Stored data
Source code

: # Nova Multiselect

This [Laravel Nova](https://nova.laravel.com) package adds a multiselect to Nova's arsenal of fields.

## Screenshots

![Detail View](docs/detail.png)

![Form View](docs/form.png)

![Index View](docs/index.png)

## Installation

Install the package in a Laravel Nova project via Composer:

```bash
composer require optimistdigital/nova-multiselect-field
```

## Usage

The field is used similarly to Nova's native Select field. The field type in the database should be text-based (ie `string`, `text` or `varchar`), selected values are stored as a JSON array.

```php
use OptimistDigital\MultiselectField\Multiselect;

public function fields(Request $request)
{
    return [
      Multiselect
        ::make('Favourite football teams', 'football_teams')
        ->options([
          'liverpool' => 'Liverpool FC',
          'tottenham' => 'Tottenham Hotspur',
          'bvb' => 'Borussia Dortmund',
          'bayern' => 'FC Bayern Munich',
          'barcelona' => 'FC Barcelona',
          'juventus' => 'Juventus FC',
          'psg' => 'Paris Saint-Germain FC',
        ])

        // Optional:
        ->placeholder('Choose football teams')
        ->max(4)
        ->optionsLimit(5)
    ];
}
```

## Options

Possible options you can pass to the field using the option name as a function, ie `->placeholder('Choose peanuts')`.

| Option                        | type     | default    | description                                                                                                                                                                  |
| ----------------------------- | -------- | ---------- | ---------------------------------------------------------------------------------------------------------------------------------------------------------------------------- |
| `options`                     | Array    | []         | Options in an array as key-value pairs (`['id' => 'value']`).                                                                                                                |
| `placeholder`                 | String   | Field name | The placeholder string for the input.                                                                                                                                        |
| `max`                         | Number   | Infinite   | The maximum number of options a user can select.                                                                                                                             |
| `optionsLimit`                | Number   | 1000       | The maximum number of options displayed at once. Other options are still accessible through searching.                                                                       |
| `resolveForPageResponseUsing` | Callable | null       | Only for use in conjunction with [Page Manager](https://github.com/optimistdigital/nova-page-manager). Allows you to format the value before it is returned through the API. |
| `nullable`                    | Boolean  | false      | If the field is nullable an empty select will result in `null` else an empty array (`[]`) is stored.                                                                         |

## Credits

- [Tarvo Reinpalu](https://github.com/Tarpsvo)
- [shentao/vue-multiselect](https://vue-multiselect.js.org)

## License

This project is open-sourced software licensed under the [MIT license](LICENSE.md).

*Your objective*:
For this exercise, copy every line of the data that holds "name".

*Task answer*:
Possible options you can pass to the field using the option name as a function, ie `->placeholder('Choose peanuts')`.
| `placeholder`                 | String   | Field name | The placeholder string for the input.                                                                                                                                        |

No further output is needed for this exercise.